Source records
━━━━━━
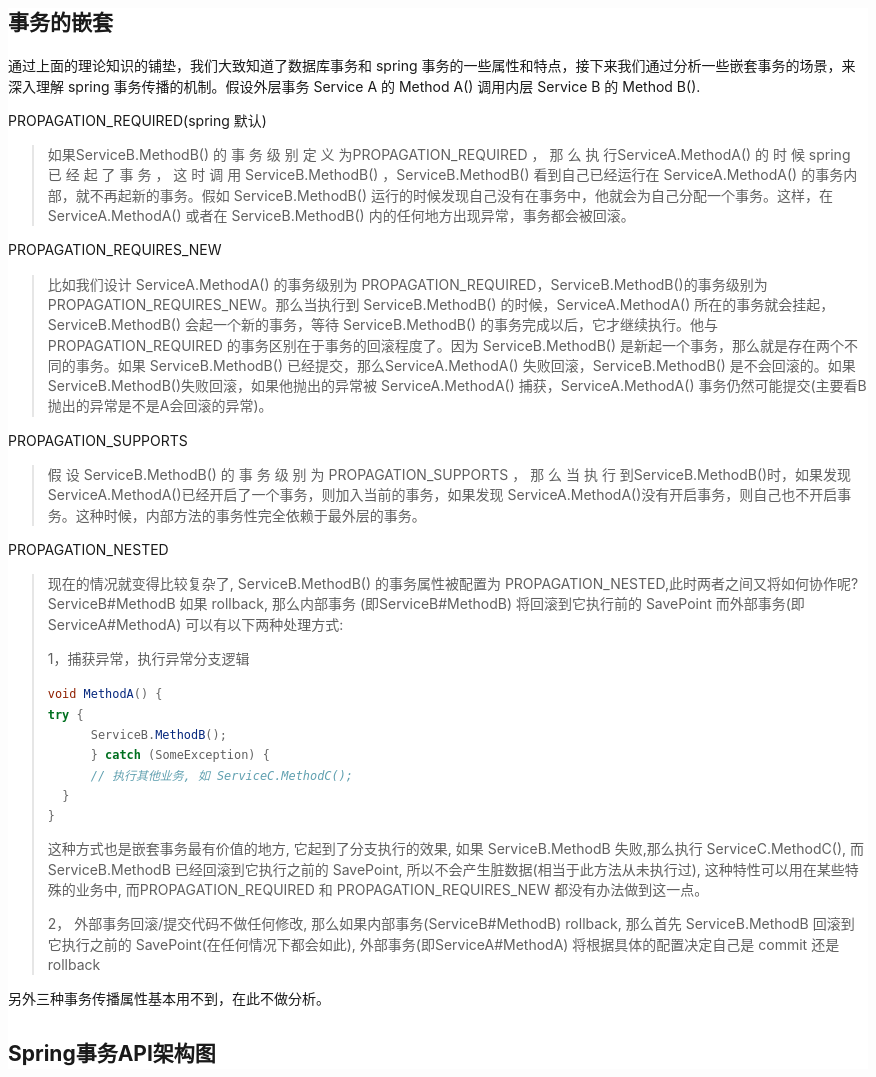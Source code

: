 ## 事务的嵌套

通过上面的理论知识的铺垫，我们大致知道了数据库事务和 spring 事务的一些属性和特点，接下来我们通过分析一些嵌套事务的场景，来深入理解 spring 事务传播的机制。假设外层事务 Service A 的 Method A() 调用内层 Service B 的 Method B().

PROPAGATION_REQUIRED(spring 默认) 

> 如果ServiceB.MethodB() 的 事 务 级 别 定 义 为PROPAGATION_REQUIRED ， 那 么 执 行ServiceA.MethodA() 的 时 候 spring 已 经 起 了 事 务 ， 这 时 调 用 ServiceB.MethodB() ，ServiceB.MethodB() 看到自己已经运行在 ServiceA.MethodA() 的事务内部，就不再起新的事务。假如 ServiceB.MethodB() 运行的时候发现自己没有在事务中，他就会为自己分配一个事务。这样，在 ServiceA.MethodA() 或者在 ServiceB.MethodB() 内的任何地方出现异常，事务都会被回滚。

PROPAGATION_REQUIRES_NEW

> 比如我们设计 ServiceA.MethodA() 的事务级别为 PROPAGATION_REQUIRED，ServiceB.MethodB()的事务级别为 PROPAGATION_REQUIRES_NEW。那么当执行到 ServiceB.MethodB() 的时候，ServiceA.MethodA() 所在的事务就会挂起，ServiceB.MethodB() 会起一个新的事务，等待 ServiceB.MethodB() 的事务完成以后，它才继续执行。他与 PROPAGATION_REQUIRED 的事务区别在于事务的回滚程度了。因为 ServiceB.MethodB() 是新起一个事务，那么就是存在两个不同的事务。如果 ServiceB.MethodB() 已经提交，那么ServiceA.MethodA() 失败回滚，ServiceB.MethodB() 是不会回滚的。如果 ServiceB.MethodB()失败回滚，如果他抛出的异常被 ServiceA.MethodA() 捕获，ServiceA.MethodA() 事务仍然可能提交(主要看B抛出的异常是不是A会回滚的异常)。

PROPAGATION_SUPPORTS

> 假 设 ServiceB.MethodB() 的 事 务 级 别 为 PROPAGATION_SUPPORTS ， 那 么 当 执 行 到ServiceB.MethodB()时，如果发现 ServiceA.MethodA()已经开启了一个事务，则加入当前的事务，如果发现 ServiceA.MethodA()没有开启事务，则自己也不开启事务。这种时候，内部方法的事务性完全依赖于最外层的事务。

PROPAGATION_NESTED

> 现在的情况就变得比较复杂了, ServiceB.MethodB() 的事务属性被配置为 PROPAGATION_NESTED,此时两者之间又将如何协作呢?   ServiceB#MethodB 如果 rollback, 那么内部事务 (即ServiceB#MethodB) 将回滚到它执行前的 SavePoint 而外部事务(即 ServiceA#MethodA) 可以有以下两种处理方式:
>
> 1，捕获异常，执行异常分支逻辑
>
> ```java
> void MethodA() {
> try {
> 		ServiceB.MethodB();
> 		} catch (SomeException) {
> 		// 执行其他业务, 如 ServiceC.MethodC();
> 	}
> }
> ```
>
> 这种方式也是嵌套事务最有价值的地方, 它起到了分支执行的效果, 如果 ServiceB.MethodB 失败,那么执行 ServiceC.MethodC(), 而 ServiceB.MethodB 已经回滚到它执行之前的 SavePoint, 所以不会产生脏数据(相当于此方法从未执行过), 这种特性可以用在某些特殊的业务中, 而PROPAGATION_REQUIRED 和 PROPAGATION_REQUIRES_NEW 都没有办法做到这一点。
>
> 2， 外部事务回滚/提交代码不做任何修改, 那么如果内部事务(ServiceB#MethodB) rollback, 那么首先 ServiceB.MethodB 回滚到它执行之前的 SavePoint(在任何情况下都会如此), 外部事务(即ServiceA#MethodA) 将根据具体的配置决定自己是 commit 还是 rollback

另外三种事务传播属性基本用不到，在此不做分析。

## Spring事务API架构图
━━━━━━
YOUR TASK
Among the lines above, list those that contain the word "MethodA".

RESPONSE BELOW
> 如果ServiceB.MethodB() 的 事 务 级 别 定 义 为PROPAGATION_REQUIRED ， 那 么 执 行ServiceA.MethodA() 的 时 候 spring 已 经 起 了 事 务 ， 这 时 调 用 ServiceB.MethodB() ，ServiceB.MethodB() 看到自己已经运行在 ServiceA.MethodA() 的事务内部，就不再起新的事务。假如 ServiceB.MethodB() 运行的时候发现自己没有在事务中，他就会为自己分配一个事务。这样，在 ServiceA.MethodA() 或者在 ServiceB.MethodB() 内的任何地方出现异常，事务都会被回滚。
> 比如我们设计 ServiceA.MethodA() 的事务级别为 PROPAGATION_REQUIRED，ServiceB.MethodB()的事务级别为 PROPAGATION_REQUIRES_NEW。那么当执行到 ServiceB.MethodB() 的时候，ServiceA.MethodA() 所在的事务就会挂起，ServiceB.MethodB() 会起一个新的事务，等待 ServiceB.MethodB() 的事务完成以后，它才继续执行。他与 PROPAGATION_REQUIRED 的事务区别在于事务的回滚程度了。因为 ServiceB.MethodB() 是新起一个事务，那么就是存在两个不同的事务。如果 ServiceB.MethodB() 已经提交，那么ServiceA.MethodA() 失败回滚，ServiceB.MethodB() 是不会回滚的。如果 ServiceB.MethodB()失败回滚，如果他抛出的异常被 ServiceA.MethodA() 捕获，ServiceA.MethodA() 事务仍然可能提交(主要看B抛出的异常是不是A会回滚的异常)。
> 假 设 ServiceB.MethodB() 的 事 务 级 别 为 PROPAGATION_SUPPORTS ， 那 么 当 执 行 到ServiceB.MethodB()时，如果发现 ServiceA.MethodA()已经开启了一个事务，则加入当前的事务，如果发现 ServiceA.MethodA()没有开启事务，则自己也不开启事务。这种时候，内部方法的事务性完全依赖于最外层的事务。
> 现在的情况就变得比较复杂了, ServiceB.MethodB() 的事务属性被配置为 PROPAGATION_NESTED,此时两者之间又将如何协作呢?   ServiceB#MethodB 如果 rollback, 那么内部事务 (即ServiceB#MethodB) 将回滚到它执行前的 SavePoint 而外部事务(即 ServiceA#MethodA) 可以有以下两种处理方式:
> void MethodA() {
> 2， 外部事务回滚/提交代码不做任何修改, 那么如果内部事务(ServiceB#MethodB) rollback, 那么首先 ServiceB.MethodB 回滚到它执行之前的 SavePoint(在任何情况下都会如此), 外部事务(即ServiceA#MethodA) 将根据具体的配置决定自己是 commit 还是 rollback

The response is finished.